Pour ses longs-métrages, il choisit ici deux figures tragiques : d’un côté, Rock Hudson, première star hollywoodienne à mourir du sida en 1985, de l’autre, Jean Seberg, morte à 40 ans dans des circonstances qui restent mal élucidées (suicide ?). Rappaport construit ensuite ses films sur un ensemble d’extraits montés de façon extrêmement intelligente et confie le commentaire à un narrateur qui « joue » les personnalités disparues. Dans les deux cas, il s’agit de retrouver, à la manière d’un archéologue, des traces dans les films de ce que fut l’existence des deux stars.

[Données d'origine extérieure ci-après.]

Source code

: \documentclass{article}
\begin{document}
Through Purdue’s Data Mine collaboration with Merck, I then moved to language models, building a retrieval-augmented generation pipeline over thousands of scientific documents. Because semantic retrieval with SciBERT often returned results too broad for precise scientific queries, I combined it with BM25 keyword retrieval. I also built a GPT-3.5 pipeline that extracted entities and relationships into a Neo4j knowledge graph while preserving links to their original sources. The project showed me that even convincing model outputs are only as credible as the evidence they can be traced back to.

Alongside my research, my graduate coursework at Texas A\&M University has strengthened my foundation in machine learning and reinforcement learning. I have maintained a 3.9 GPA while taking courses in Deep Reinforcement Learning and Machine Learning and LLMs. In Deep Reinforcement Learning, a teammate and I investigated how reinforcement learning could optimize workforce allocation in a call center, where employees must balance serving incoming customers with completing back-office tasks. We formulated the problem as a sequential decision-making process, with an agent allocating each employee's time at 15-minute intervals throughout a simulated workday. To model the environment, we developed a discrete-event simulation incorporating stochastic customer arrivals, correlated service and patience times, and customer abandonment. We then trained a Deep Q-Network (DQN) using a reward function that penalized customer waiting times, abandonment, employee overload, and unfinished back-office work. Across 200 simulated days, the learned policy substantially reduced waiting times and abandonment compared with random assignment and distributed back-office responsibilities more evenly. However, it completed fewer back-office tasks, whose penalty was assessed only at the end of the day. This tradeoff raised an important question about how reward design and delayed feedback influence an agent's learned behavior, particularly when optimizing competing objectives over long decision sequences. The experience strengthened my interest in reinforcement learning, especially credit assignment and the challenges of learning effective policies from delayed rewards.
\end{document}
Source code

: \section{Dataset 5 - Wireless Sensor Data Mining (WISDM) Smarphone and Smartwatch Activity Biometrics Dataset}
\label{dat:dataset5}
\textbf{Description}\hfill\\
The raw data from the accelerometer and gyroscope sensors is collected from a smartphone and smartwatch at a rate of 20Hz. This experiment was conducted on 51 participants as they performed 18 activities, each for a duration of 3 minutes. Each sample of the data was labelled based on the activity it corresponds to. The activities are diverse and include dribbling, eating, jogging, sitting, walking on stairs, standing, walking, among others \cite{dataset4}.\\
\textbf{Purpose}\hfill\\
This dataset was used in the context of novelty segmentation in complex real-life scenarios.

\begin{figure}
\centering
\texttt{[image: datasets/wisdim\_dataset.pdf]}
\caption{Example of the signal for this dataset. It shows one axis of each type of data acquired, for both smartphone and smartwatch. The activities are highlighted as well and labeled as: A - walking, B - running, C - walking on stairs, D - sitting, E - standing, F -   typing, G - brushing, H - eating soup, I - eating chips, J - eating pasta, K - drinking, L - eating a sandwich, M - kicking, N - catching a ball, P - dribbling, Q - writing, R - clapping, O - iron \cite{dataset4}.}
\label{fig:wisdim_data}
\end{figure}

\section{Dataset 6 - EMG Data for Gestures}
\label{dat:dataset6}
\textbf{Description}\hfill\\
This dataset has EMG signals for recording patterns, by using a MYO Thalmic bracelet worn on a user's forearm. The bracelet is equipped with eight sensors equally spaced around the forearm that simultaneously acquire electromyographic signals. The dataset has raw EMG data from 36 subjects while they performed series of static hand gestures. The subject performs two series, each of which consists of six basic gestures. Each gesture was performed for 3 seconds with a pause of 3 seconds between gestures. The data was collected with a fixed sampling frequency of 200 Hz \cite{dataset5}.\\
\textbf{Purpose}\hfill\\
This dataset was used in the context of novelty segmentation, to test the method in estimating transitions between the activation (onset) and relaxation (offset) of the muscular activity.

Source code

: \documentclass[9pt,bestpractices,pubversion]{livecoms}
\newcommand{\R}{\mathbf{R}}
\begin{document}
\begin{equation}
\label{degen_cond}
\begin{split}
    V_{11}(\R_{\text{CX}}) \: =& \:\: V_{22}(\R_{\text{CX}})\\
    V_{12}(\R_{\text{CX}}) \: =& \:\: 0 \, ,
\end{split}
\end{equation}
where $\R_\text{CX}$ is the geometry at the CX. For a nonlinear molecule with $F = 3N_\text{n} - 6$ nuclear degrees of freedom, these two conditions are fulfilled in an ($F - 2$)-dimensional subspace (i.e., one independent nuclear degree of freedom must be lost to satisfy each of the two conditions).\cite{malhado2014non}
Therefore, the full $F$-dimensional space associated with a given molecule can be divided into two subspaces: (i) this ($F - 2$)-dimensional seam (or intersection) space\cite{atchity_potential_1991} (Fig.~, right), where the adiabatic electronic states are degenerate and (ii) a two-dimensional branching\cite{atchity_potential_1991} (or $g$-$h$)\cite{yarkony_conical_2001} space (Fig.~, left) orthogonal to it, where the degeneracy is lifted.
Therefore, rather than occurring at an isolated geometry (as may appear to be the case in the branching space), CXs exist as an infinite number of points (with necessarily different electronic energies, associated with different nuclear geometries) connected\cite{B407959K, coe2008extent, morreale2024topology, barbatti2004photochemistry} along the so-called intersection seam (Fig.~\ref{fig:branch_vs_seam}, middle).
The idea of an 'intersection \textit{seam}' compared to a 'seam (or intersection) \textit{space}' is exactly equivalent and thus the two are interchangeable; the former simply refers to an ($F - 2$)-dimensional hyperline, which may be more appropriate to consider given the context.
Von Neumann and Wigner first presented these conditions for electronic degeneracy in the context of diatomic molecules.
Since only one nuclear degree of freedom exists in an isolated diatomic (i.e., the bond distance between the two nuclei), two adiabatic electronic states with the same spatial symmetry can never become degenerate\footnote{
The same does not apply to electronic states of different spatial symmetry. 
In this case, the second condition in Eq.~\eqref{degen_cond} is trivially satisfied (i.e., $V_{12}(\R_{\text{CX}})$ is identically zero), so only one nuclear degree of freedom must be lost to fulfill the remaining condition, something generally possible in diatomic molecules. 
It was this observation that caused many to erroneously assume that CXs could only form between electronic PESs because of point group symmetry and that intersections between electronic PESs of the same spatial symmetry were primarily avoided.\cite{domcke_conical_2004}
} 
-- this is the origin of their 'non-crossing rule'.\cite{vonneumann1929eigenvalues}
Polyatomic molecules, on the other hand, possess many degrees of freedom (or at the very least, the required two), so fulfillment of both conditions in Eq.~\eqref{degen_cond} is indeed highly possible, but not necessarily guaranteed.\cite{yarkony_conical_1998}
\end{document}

Pour Rock Hudson, Mark Rappaport va s’intéresser à son rapport à la « virilité » classique à Hollywood et s’arrêter sur tous ces petits moments qui évoquent son homosexualité (à l’instar du passionnant documentaire The Celluloïd Closet) : regards appuyés, sous-entendus dans une ligne de dialogue, rapport ambigu au corps… A une époque où l’homosexualité est toujours proscrite à Hollywood, Rappaport parvient à saisir de manière assez ludique (même si le fond est tragique) des images de contrebande où cette dimension « gay » semble crever les yeux du spectateur d’aujourd’hui, notamment dans les comédies « familiales » qu’il a tournées avec Doris Day. Rappaport reviendra dans son film sur Eisenstein (Sergei/ Sir Gay) sur cette manière dont les artistes ont dû ruser avec les codes de la censure et de la morale traditionnelle pour imposer une imagerie homo-érotique (les marins sensuellement endormis dans leurs hamacs dans Le Cuirassée Potemkine qui permet à Rappaport de tisser un fil invisible à travers cette figure entre le grand cinéaste soviétique et Jean Genet, Kenneth Anger et Fassbinder).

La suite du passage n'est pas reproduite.